3. An electric vehicle on-board charger according to claim 2, characterized in that, The third switch S3 is also connected in parallel with a third body diode Ds3; the fourth switch S4 has an anti-parallel fourth body diode Ds4; the fifth switch S5 has an anti-parallel fifth body diode Ds5; and the sixth switch S6 has an anti-parallel sixth body diode Ds6.

4. An electric vehicle on-board charger according to claim 1, characterized in that, The fifth diode D5, the sixth diode D6, the seventh diode D7, the eighth diode D8, the ninth diode D9, the tenth diode D10, the eleventh diode D11, and the twelfth diode D12 are all silicon carbide Schottky rectifier diodes.

5. An electric vehicle on-board charger according to claim 1, characterized in that, The switching frequencies of the first switch S1 and the second switch S2 are both 20kHz to 40kHz.

6. An electric vehicle on-board charger according to claim 1, characterized in that, The switching frequencies of the third switch S3, the fourth switch S4, the fifth switch S5, and the sixth switch S6 are all 80–150 kHz.

7. An electric vehicle on-board charger according to claim 1, characterized in that, The turns ratio n of the first coupled inductor Lm1 satisfies: in, For charging power, For the power grid frequency, The RMS voltage of the power grid. This is the DC link voltage. It is a magnetized inductor.

8. A control system for an on-board charger for an electric vehicle as described in any one of claims 1 to 7, characterized in that, include: A low-pass filter is used to filter the initial current; The first subtractor is used to calculate the difference between the low-pass filter output value and the DC battery charging current IRef; The first PI controller is used to input the difference result of the first subtractor and generate the modulation amount; The first absolute value unit is used to input the mains voltage V1 and output the absolute value of the mains voltage. The multiplier is used to calculate the product of the modulation amount of the first PI controller and the absolute value of the grid voltage output by the first absolute valuer. The product result is used as a reference grid current; The second absolute value unit is used to input the mains current Is and output the absolute value of the mains current. The second subtractor is used to calculate the difference between the result of the second absolute value generator and the result of the multiplier. The second PI controller is used to input the difference result of the second subtractor and output the modulation index used to drive the first switch S1 and the second switch S2.

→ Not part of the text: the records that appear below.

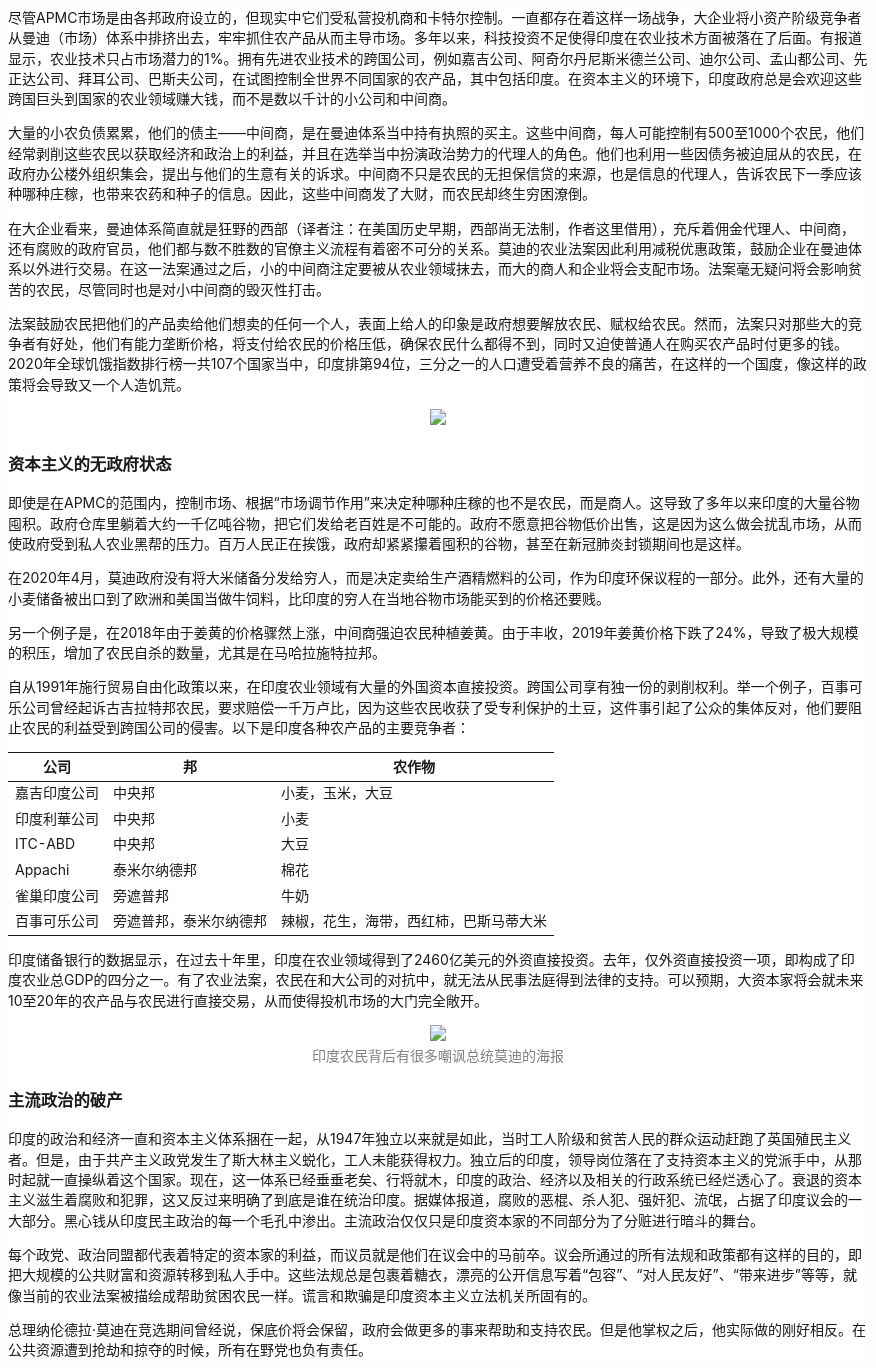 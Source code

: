 尽管APMC市场是由各邦政府设立的，但现实中它们受私营投机商和卡特尔控制。一直都存在着这样一场战争，大企业将小资产阶级竞争者从曼迪（市场）体系中排挤出去，牢牢抓住农产品从而主导市场。多年以来，科技投资不足使得印度在农业技术方面被落在了后面。有报道显示，农业技术只占市场潜力的1%。拥有先进农业技术的跨国公司，例如嘉吉公司、阿奇尔丹尼斯米德兰公司、迪尔公司、孟山都公司、先正达公司、拜耳公司、巴斯夫公司，在试图控制全世界不同国家的农产品，其中包括印度。在资本主义的环境下，印度政府总是会欢迎这些跨国巨头到国家的农业领域赚大钱，而不是数以千计的小公司和中间商。

大量的小农负债累累，他们的债主——中间商，是在曼迪体系当中持有执照的买主。这些中间商，每人可能控制有500至1000个农民，他们经常剥削这些农民以获取经济和政治上的利益，并且在选举当中扮演政治势力的代理人的角色。他们也利用一些因债务被迫屈从的农民，在政府办公楼外组织集会，提出与他们的生意有关的诉求。中间商不只是农民的无担保信贷的来源，也是信息的代理人，告诉农民下一季应该种哪种庄稼，也带来农药和种子的信息。因此，这些中间商发了大财，而农民却终生穷困潦倒。

在大企业看来，曼迪体系简直就是狂野的西部（译者注：在美国历史早期，西部尚无法制，作者这里借用），充斥着佣金代理人、中间商，还有腐败的政府官员，他们都与数不胜数的官僚主义流程有着密不可分的关系。莫迪的农业法案因此利用减税优惠政策，鼓励企业在曼迪体系以外进行交易。在这一法案通过之后，小的中间商注定要被从农业领域抹去，而大的商人和企业将会支配市场。法案毫无疑问将会影响贫苦的农民，尽管同时也是对小中间商的毁灭性打击。

法案鼓励农民把他们的产品卖给他们想卖的任何一个人，表面上给人的印象是政府想要解放农民、赋权给农民。然而，法案只对那些大的竞争者有好处，他们有能力垄断价格，将支付给农民的价格压低，确保农民什么都得不到，同时又迫使普通人在购买农产品时付更多的钱。2020年全球饥饿指数排行榜一共107个国家当中，印度排第94位，三分之一的人口遭受着营养不良的痛苦，在这样的一个国度，像这样的政策将会导致又一个人造饥荒。

<div style="text-align:center;color:grey"><img src="http://gonghao51.mypressonline.com/images/202103/yindunongmin8.jpg" width="98%"></div>


### 资本主义的无政府状态

即使是在APMC的范围内，控制市场、根据“市场调节作用”来决定种哪种庄稼的也不是农民，而是商人。这导致了多年以来印度的大量谷物囤积。政府仓库里躺着大约一千亿吨谷物，把它们发给老百姓是不可能的。政府不愿意把谷物低价出售，这是因为这么做会扰乱市场，从而使政府受到私人农业黑帮的压力。百万人民正在挨饿，政府却紧紧攥着囤积的谷物，甚至在新冠肺炎封锁期间也是这样。

在2020年4月，莫迪政府没有将大米储备分发给穷人，而是决定卖给生产酒精燃料的公司，作为印度环保议程的一部分。此外，还有大量的小麦储备被出口到了欧洲和美国当做牛饲料，比印度的穷人在当地谷物市场能买到的价格还要贱。

另一个例子是，在2018年由于姜黄的价格骤然上涨，中间商强迫农民种植姜黄。由于丰收，2019年姜黄价格下跌了24%，导致了极大规模的积压，增加了农民自杀的数量，尤其是在马哈拉施特拉邦。

自从1991年施行贸易自由化政策以来，在印度农业领域有大量的外国资本直接投资。跨国公司享有独一份的剥削权利。举一个例子，百事可乐公司曾经起诉古吉拉特邦农民，要求赔偿一千万卢比，因为这些农民收获了受专利保护的土豆，这件事引起了公众的集体反对，他们要阻止农民的利益受到跨国公司的侵害。以下是印度各种农产品的主要竞争者：

公司|邦|农作物
---|---|---
嘉吉印度公司|中央邦|小麦，玉米，大豆
印度利華公司|中央邦|小麦
ITC-ABD|中央邦|大豆
Appachi|泰米尔纳德邦|棉花
雀巢印度公司|旁遮普邦|牛奶
百事可乐公司|旁遮普邦，泰米尔纳德邦|辣椒，花生，海带，西红柿，巴斯马蒂大米

印度储备银行的数据显示，在过去十年里，印度在农业领域得到了2460亿美元的外资直接投资。去年，仅外资直接投资一项，即构成了印度农业总GDP的四分之一。有了农业法案，农民在和大公司的对抗中，就无法从民事法庭得到法律的支持。可以预期，大资本家将会就未来10至20年的农产品与农民进行直接交易，从而使得投机市场的大门完全敞开。

<div style="text-align:center;color:grey"><img src="http://gonghao51.mypressonline.com/images/202103/yindunongmin9.jpg" width="98%"><br>印度农民背后有很多嘲讽总统莫迪的海报</div>


### 主流政治的破产

印度的政治和经济一直和资本主义体系捆在一起，从1947年独立以来就是如此，当时工人阶级和贫苦人民的群众运动赶跑了英国殖民主义者。但是，由于共产主义政党发生了斯大林主义蜕化，工人未能获得权力。独立后的印度，领导岗位落在了支持资本主义的党派手中，从那时起就一直操纵着这个国家。现在，这一体系已经垂垂老矣、行将就木，印度的政治、经济以及相关的行政系统已经烂透心了。衰退的资本主义滋生着腐败和犯罪，这又反过来明确了到底是谁在统治印度。据媒体报道，腐败的恶棍、杀人犯、强奸犯、流氓，占据了印度议会的一大部分。黑心钱从印度民主政治的每一个毛孔中渗出。主流政治仅仅只是印度资本家的不同部分为了分赃进行暗斗的舞台。

每个政党、政治同盟都代表着特定的资本家的利益，而议员就是他们在议会中的马前卒。议会所通过的所有法规和政策都有这样的目的，即把大规模的公共财富和资源转移到私人手中。这些法规总是包裹着糖衣，漂亮的公开信息写着“包容”、“对人民友好”、“带来进步”等等，就像当前的农业法案被描绘成帮助贫困农民一样。谎言和欺骗是印度资本主义立法机关所固有的。

总理纳伦德拉·莫迪在竞选期间曾经说，保底价将会保留，政府会做更多的事来帮助和支持农民。但是他掌权之后，他实际做的刚好相反。在公共资源遭到抢劫和掠夺的时候，所有在野党也负有责任。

9. A control method for an electric vehicle on-board charger as described in any one of claims 1 to 7, characterized in that, Includes the following steps: When the AC power supply Vin is in the positive half-cycle, the first switching transistor S1 is turned on, and energy is stored through the first coupling inductor Lm1. When the first switch S1 is turned off, the first coupling inductor Lm1 will recharge the DC circuit with energy. When the AC power supply Vin is in the negative half-cycle, the second switch S2 is turned on, and energy is stored through the first coupling inductor Lm1 and the second coupling inductor Lm2. Turn off the second switch S2, and recharge the DC circuit through the first coupling inductor Lm1 and the second coupling inductor Lm2.

10. The control method for an electric vehicle on-board charger according to claim 9, characterized in that, The duty cycles of the first switch S1 and the second switch S2 satisfy: in D Duty cycle, The RMS voltage of the power grid. This is the DC link voltage.